[EXTRACTED ENTRIES — start]

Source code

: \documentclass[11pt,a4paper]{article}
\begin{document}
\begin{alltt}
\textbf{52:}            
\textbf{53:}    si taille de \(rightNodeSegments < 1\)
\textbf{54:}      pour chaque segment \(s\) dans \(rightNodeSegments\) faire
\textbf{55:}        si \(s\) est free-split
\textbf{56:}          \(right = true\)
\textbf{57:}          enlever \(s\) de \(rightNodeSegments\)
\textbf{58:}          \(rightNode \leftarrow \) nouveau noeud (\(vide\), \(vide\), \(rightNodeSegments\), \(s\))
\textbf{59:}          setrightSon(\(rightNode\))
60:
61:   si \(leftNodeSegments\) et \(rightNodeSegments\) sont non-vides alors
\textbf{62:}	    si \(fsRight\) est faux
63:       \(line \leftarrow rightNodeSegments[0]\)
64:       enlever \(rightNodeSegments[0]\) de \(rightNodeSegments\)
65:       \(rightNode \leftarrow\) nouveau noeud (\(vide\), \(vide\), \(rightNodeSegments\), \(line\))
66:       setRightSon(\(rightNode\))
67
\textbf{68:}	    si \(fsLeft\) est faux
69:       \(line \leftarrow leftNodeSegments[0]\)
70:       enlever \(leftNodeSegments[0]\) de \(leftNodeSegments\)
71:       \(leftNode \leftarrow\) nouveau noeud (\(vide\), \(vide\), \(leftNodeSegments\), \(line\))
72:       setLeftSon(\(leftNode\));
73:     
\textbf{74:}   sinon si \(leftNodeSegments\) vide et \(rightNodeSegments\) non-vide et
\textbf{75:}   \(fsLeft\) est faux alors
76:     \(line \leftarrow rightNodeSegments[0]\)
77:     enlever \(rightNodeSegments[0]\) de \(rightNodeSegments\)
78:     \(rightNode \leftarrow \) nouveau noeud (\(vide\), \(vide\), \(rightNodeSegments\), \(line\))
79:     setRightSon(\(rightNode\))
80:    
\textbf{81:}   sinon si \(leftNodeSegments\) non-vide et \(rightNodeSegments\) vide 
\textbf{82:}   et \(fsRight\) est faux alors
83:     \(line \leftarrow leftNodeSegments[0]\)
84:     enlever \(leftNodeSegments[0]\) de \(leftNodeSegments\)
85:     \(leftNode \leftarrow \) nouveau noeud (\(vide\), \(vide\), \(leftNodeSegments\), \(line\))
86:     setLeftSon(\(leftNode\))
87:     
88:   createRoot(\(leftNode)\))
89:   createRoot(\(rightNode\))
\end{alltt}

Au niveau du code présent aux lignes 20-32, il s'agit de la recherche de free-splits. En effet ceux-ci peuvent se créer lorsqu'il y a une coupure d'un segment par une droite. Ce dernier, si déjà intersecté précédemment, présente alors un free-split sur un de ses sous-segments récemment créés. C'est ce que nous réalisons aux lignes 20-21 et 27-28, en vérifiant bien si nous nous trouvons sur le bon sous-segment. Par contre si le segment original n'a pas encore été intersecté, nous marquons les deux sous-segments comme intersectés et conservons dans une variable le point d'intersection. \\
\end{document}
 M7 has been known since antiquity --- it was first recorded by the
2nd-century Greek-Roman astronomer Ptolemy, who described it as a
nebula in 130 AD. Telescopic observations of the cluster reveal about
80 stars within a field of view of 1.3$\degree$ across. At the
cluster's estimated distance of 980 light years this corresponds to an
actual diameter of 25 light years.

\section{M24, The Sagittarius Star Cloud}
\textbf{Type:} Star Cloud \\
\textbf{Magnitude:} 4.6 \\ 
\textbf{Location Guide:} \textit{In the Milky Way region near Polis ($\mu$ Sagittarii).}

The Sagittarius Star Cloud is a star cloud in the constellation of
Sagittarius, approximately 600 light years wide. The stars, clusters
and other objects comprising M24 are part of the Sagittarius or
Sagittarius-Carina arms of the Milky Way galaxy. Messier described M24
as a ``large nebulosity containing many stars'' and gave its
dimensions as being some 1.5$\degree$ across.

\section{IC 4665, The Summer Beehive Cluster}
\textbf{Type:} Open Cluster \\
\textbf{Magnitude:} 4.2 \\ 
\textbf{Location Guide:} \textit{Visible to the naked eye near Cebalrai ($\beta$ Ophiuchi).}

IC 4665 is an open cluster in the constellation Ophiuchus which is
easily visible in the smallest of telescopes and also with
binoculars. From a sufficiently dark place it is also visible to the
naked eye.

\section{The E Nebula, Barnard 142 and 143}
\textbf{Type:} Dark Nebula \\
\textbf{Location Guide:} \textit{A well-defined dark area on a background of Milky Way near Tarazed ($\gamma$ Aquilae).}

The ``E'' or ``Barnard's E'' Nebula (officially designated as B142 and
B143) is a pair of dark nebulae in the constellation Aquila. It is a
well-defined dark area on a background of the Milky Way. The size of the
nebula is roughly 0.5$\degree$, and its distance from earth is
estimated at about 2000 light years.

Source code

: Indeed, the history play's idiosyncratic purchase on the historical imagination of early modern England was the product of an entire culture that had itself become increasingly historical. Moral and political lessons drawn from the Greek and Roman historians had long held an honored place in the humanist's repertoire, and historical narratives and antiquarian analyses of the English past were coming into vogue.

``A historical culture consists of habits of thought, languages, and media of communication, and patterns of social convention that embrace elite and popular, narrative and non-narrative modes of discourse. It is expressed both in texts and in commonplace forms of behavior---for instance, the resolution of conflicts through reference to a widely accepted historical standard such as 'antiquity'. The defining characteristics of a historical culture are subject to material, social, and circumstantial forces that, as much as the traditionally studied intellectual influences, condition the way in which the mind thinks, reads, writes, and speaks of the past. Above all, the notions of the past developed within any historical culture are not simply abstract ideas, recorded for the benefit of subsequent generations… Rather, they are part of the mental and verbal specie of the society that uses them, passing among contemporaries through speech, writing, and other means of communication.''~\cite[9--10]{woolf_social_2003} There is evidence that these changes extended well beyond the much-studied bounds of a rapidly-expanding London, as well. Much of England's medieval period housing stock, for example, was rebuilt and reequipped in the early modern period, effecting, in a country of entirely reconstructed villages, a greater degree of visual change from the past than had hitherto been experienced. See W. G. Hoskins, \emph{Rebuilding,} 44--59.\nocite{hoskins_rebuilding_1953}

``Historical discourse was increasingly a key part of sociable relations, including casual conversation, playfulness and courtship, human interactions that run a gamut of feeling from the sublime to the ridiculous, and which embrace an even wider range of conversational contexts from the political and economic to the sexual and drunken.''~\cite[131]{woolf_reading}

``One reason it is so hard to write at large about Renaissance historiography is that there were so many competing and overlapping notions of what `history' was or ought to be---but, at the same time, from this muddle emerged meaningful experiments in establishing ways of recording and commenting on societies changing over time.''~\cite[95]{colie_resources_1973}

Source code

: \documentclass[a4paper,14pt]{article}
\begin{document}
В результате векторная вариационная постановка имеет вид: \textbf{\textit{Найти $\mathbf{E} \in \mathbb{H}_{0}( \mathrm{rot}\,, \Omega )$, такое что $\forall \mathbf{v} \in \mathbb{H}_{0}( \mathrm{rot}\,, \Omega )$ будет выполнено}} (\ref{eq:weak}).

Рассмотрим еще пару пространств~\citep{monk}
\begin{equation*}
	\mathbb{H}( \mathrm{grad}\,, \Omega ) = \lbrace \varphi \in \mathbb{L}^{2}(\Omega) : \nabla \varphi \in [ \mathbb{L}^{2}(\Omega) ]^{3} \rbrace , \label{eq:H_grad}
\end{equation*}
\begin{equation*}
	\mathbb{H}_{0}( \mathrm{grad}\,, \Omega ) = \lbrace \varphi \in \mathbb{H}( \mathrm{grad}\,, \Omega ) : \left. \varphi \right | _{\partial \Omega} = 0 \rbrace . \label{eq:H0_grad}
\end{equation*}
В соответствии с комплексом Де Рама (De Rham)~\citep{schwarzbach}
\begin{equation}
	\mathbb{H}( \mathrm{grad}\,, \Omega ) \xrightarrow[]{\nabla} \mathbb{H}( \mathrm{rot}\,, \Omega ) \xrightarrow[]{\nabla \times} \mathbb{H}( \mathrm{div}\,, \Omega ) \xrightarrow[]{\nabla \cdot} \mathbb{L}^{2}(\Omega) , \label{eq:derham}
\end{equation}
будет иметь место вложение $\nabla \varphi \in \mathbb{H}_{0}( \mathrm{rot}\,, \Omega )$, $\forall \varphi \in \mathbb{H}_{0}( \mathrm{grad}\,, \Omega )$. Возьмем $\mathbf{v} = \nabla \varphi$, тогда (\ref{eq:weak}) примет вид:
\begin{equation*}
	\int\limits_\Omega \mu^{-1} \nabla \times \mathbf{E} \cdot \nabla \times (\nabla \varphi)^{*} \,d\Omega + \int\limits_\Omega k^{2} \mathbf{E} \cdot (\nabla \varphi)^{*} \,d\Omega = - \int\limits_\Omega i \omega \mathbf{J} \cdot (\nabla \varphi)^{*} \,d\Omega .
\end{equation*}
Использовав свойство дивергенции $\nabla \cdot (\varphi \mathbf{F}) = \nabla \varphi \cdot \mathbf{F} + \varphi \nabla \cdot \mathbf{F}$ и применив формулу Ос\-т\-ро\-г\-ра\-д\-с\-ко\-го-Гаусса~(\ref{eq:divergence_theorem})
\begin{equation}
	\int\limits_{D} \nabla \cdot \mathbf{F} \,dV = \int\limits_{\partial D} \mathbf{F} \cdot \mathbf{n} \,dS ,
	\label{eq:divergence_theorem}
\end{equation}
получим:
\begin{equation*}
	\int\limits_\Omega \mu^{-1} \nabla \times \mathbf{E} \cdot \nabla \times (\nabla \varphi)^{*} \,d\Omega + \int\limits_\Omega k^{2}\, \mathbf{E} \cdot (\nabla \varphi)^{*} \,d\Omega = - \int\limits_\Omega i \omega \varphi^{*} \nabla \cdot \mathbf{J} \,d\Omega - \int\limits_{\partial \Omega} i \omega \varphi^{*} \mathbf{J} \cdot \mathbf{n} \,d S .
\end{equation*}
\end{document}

[EXTRACTED ENTRIES — finish]

If a line in the entries above contains the word "noeud", copy it.

- ANSWER TO THIS PROBLEM:
\textbf{58:}          \(rightNode \leftarrow \) nouveau noeud (\(vide\), \(vide\), \(rightNodeSegments\), \(s\))
65:       \(rightNode \leftarrow\) nouveau noeud (\(vide\), \(vide\), \(rightNodeSegments\), \(line\))
71:       \(leftNode \leftarrow\) nouveau noeud (\(vide\), \(vide\), \(leftNodeSegments\), \(line\))
78:     \(rightNode \leftarrow \) nouveau noeud (\(vide\), \(vide\), \(rightNodeSegments\), \(line\))
85:     \(leftNode \leftarrow \) nouveau noeud (\(vide\), \(vide\), \(leftNodeSegments\), \(line\))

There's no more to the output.